TASK REQUIREMENTS: Please transcribe, word for word, the line containing "work is conceptually very close to our own." and every line after it through the end of the records below, and nothing else.

RECORDS PROVIDED:

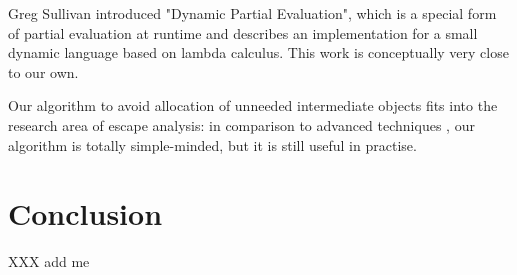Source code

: Greg Sullivan introduced "Dynamic Partial Evaluation", which is a special
form of partial evaluation at runtime \cite{sullivan_dynamic_2001} and describes
an implementation for a small dynamic language based on lambda calculus. This
work is conceptually very close to our own.

Our algorithm to avoid allocation of unneeded intermediate objects fits into
the research area of escape analysis: in comparison to advanced techniques
\cite{Blanchet99escapeanalysis}, \cite{Choi99escapeanalysis} our algorithm is
totally simple-minded, but it is still useful in practise.

\section{Conclusion}

XXX add me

YOUR RESPONSE:
work is conceptually very close to our own.

Our algorithm to avoid allocation of unneeded intermediate objects fits into
the research area of escape analysis: in comparison to advanced techniques
\cite{Blanchet99escapeanalysis}, \cite{Choi99escapeanalysis} our algorithm is
totally simple-minded, but it is still useful in practise.

\section{Conclusion}

XXX add me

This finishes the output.